The scripts will get the URL
and dev.to API_KEY
from environment variables, so they can be passed in from a GitHub Action.
url=$URL
api_key=$API_KEY
Then it will find any new_files
between two commits that are passed in as first and second input arguments ($1
and $2
), and then post the content to the given URL
for each of the new_files
.
new_files=`git diff --name-status $1 $2 | sed -n -e 's/A\s*\(_posts\/.*.md\)/\1/p'`
for f in $new_files; do
The body of the HTTP POST is placed in a temporary api_payload
file - but could also be built in place, or one long command piping into curl
.
echo -n '{"article": { "published": false, "body_markdown": "' > api_payload
sed -e ':a;N;$!ba;s/\(["\\]\)/\\\1/g;s/\n/\\n/g;s/\t/ /g' $f >> api_payload
echo -n '" }}' >> api_payload
The only really interesting part of creating the payload is:
sed -e ':a;N;$!ba;s/\(["\\]\)/\\\1/g;s/\n/\\n/g;s/\t/ /g' $f >> api_payload`
sed
is used here to escape or replace special characters in the JSON payload.
Double quotes and backslashes will be escaped with a backslash by the first substitution.
The second substitution will replace newline in the markdown file with an escaped newline \\n
, so that the payload will actually contain \n
characters for each line break. Without this the API call would swallow all newlines and the blog post on dev.to would miss all linebreaks.

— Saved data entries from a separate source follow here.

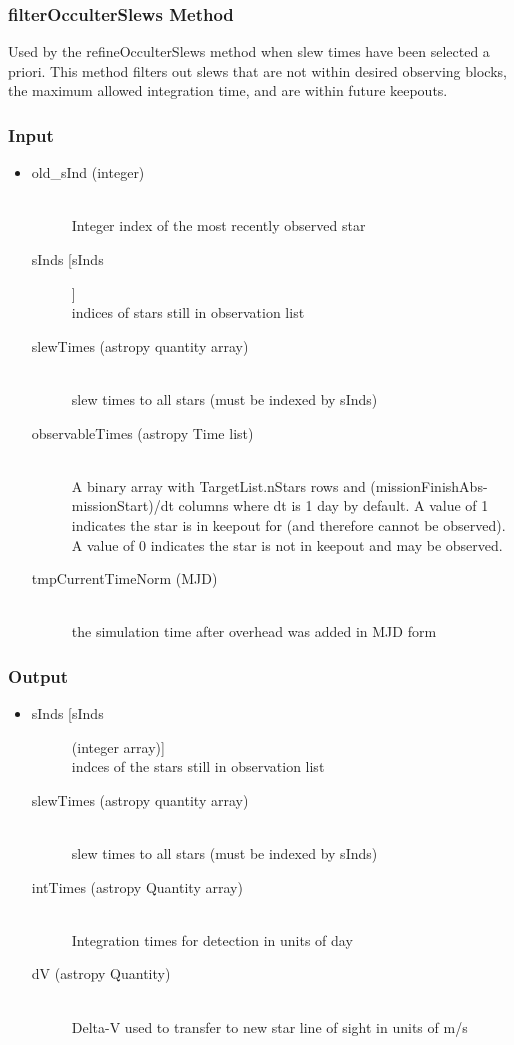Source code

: \documentclass[cleanfoot]{asme2ej}
\begin{document}
\subsubsection{filterOcculterSlews Method} \label{sec:filterOcculterSlewstask}
Used by the refineOcculterSlews method when slew times have been selected a priori. This method filters out slews that are not within desired observing blocks, the maximum allowed integration time, and are within future keepouts.
\subsubsection*{Input}
\begin{itemize}
\item
\begin{description}
    \item[old\_sInd (integer)] \hfill \\ Integer index of the most recently observed star
    \item[sInds [sInds]] \hfill \\ indices of stars still in observation list
    \item[slewTimes (astropy quantity array)] \hfill \\ slew times to all stars (must be indexed by sInds)
    \item[observableTimes (astropy Time list)] \hfill \\ A binary array with TargetList.nStars rows and (missionFinishAbs-missionStart)/dt columns where dt is 1 day by default. A value of 1 indicates the star is in keepout for (and therefore cannot be observed). A value of 0 indicates the star is not in keepout and may be observed.
    \item[tmpCurrentTimeNorm (MJD)] \hfill \\ the simulation time after overhead was added in MJD form
\end{description}
\end{itemize}
\subsubsection*{Output}
\begin{itemize}
\item
\begin{description}
    \item[sInds [sInds] (integer array)] \hfill \\ indces of the stars still in observation list
    \item[slewTimes (astropy quantity array)] \hfill \\ slew times to all stars (must be indexed by sInds)
    \item[intTimes (astropy Quantity array)] \hfill \\ Integration times for detection in units of day
    \item[dV (astropy Quantity)] \hfill \\ Delta-V used to transfer to new star line of sight in units of m/s
    
\end{description}
\end{itemize}
\end{document}

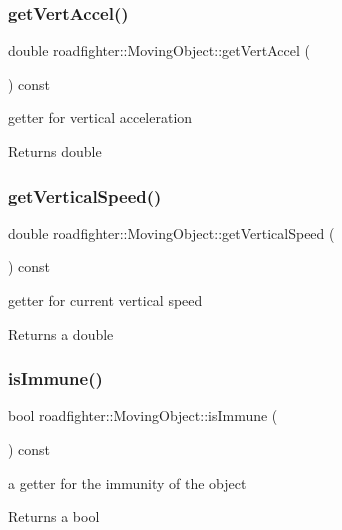 \subsubsection{\texorpdfstring{get\+Vert\+Accel()}{getVertAccel()}}
{\footnotesize\ttfamily double roadfighter\+::\+Moving\+Object\+::get\+Vert\+Accel (\begin{DoxyParamCaption}{ }\end{DoxyParamCaption}) const}

getter for vertical acceleration \begin{DoxyReturn}{Returns}
double 
\end{DoxyReturn}
\mbox{\label{classroadfighter_1_1MovingObject_a50a29cec3ac0234325691f2efd0e7fe1}} 
\subsubsection{\texorpdfstring{get\+Vertical\+Speed()}{getVerticalSpeed()}}
{\footnotesize\ttfamily double roadfighter\+::\+Moving\+Object\+::get\+Vertical\+Speed (\begin{DoxyParamCaption}{ }\end{DoxyParamCaption}) const}

getter for current vertical speed \begin{DoxyReturn}{Returns}
a double 
\end{DoxyReturn}
\mbox{\label{classroadfighter_1_1MovingObject_a25573bdb03d697a1ea65e207a9ff471a}} 
\subsubsection{\texorpdfstring{is\+Immune()}{isImmune()}}
{\footnotesize\ttfamily bool roadfighter\+::\+Moving\+Object\+::is\+Immune (\begin{DoxyParamCaption}{ }\end{DoxyParamCaption}) const}

a getter for the immunity of the object \begin{DoxyReturn}{Returns}
a bool 
\end{DoxyReturn}
\mbox{\label{classroadfighter_1_1MovingObject_a50bde99947cf9b5de95aeb58bd49ff9f}} 
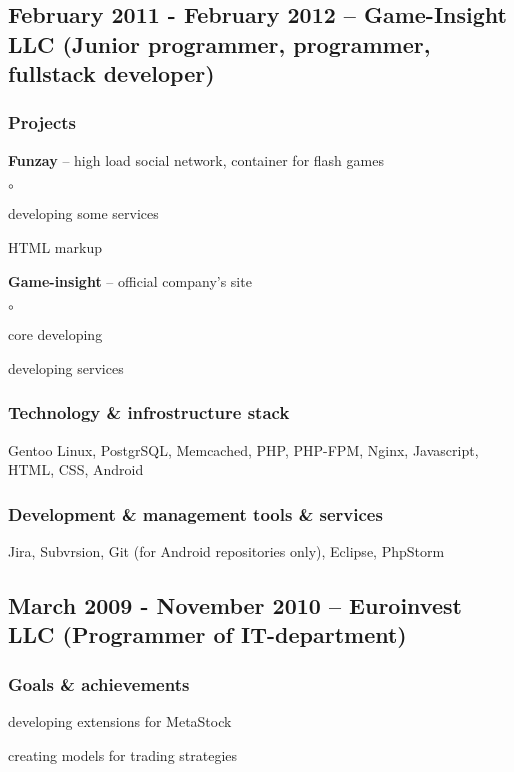 \documentclass[9pt, a4paper, english]{extarticle}
\begin{document}
  \subsection* {February 2011 - February 2012 -- \textbf{Game-Insight LLC} (Junior programmer, programmer, fullstack developer)}
    \subsubsection* {Projects}
      \begin {list}{\textbullet}{\itemsep=0mm}
        \item \textbf{Funzay} -- high load social network, container for flash games
          \begin {list}{$\circ$}{}
            \item developing some services
            \item HTML markup 
          \end {list} 
        \item \textbf{Game-insight} -- official company's site
          \begin {list}{$\circ$}{}
            \item core developing
            \item developing services
          \end {list}
      \end {list}
    \subsubsection* {Technology \& infrostructure stack}
      Gentoo Linux, PostgrSQL, Memcached, PHP, PHP-FPM, Nginx, Javascript,
      HTML, CSS, Android
    \subsubsection* {Development \& management tools \& services}
      Jira, Subvrsion, Git (for Android repositories only), Eclipse, PhpStorm


  \subsection* {March 2009 - November 2010 -- \textbf{Euroinvest LLC} (Programmer of IT-department)}
    \subsubsection* {Goals \& achievements}
      \begin {list}{\textbullet}{\itemsep=0mm}
        \item developing extensions for MetaStock
        \item creating models for trading strategies
      \end {list}
\end{document}
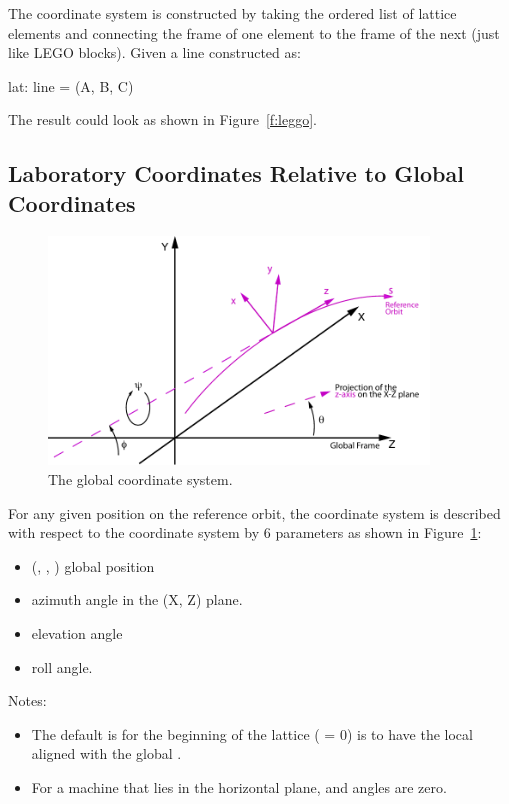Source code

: \documentclass{hitec}
\begin{document}
The  coordinate system is constructed by taking the ordered list of lattice elements and
connecting the  frame of one element to the  frame of the next (just like LEGO
blocks). Given a line constructed as:
\begin{code}
    lat: line = (A, B, C)
\end{code}
The result could look as shown in Figure~\ref{f:leggo}.

\subsection{Laboratory Coordinates Relative to Global Coordinates}

\begin{figure}[tb]
  \centering
  \includegraphics[width=0.9\textwidth]{global-coords.pdf}
  \caption{The global coordinate system.}
  \label{f:global}
\end{figure}

For any given position on the reference orbit, the  coordinate system is described with
respect to the  coordinate system by 6 parameters as shown in Figure~\ref{f:global}:
\begin{itemize}
\item (, , ) global position
\item \vn{$\theta$} azimuth angle in the (X, Z) plane.
\item \vn{$\phi$} elevation angle
\item \vn{$\psi$} roll angle.
\end{itemize}

Notes:
\begin{itemize}
\item The default is for the beginning of the lattice ( = 0) is to have the local  aligned with the 
global .
\item For a machine that lies in the horizontal plane, \vn{$\phi$} and \vn{$\psi$} angles are zero.
\end{itemize}
\end{document}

The third substitution replaces tabs with two spaces rather than escaping them.
How exactly that sed
expression replaces characters in the whole file is nicely described in this stakeoverflow post, so I will not repeat it here.
curl
simply sends the json content of the temporary api_payload
file to the given URL
using the API_KEY
.
curl $url \
-H 'Content-Type: application/json' \
-H "api-key: $api_key" \
-d @api_payload \
-v
GitHub Action
Now to have this script run whenever I add a new blog post to my website repo, we're still missing a GitHub action that calls it:
name: post-to-dev-to
on:
push:
branches: [ master ]
paths:
- "_posts/**"
jobs:
post-to-dev:
runs-on: ubuntu-latest
steps:
- uses: actions/checkout@v2
with:
fetch-depth: 0
- name: post
run: .github/workflows/dev-post.sh ${{ github.event.before}} ${{github.event.after}}
env:
URL: https://dev.to/api/articles
API_KEY: ${{ secrets.DEV_TO_KEY }}
Because posting to dev.to should only happen for new posts I've pushed to the main branch of the repo, the Action is configured to only trigger if the _posts/
folder changes after a push to master
.
on:
push:
branches: [ master ]
paths:
- "_posts/**"
Then the Action executes one job on an Ubuntu container, in which it first makes sure the repo is checked out, and then executes our script from above.
jobs:
post-to-dev:
runs-on: ubuntu-latest
steps:
- uses: actions/checkout@v2
- name: post
run: .github/workflows/dev-post.sh ${{ github.event.before}} ${{github.event.after}}
env:
URL: https://dev.to/api/articles
API_KEY: ${{ secrets.DEV_TO_KEY }}
To execute the script is uses information from the github.event
that triggered the Action to get the latest commit before
and after
the push happened.
What's next?
You're hopefully reading this on dev.to, proving this first part of blog automation has worked.
If this is actually interesting to anyone I'll continue the series with a write-up on how I use markdown and GitHub actions to also create and publish slide-decks.
Else I'll just continue my personal mission of only ever having to write markdown and wasting time on automation quietly and go back to writing about other things.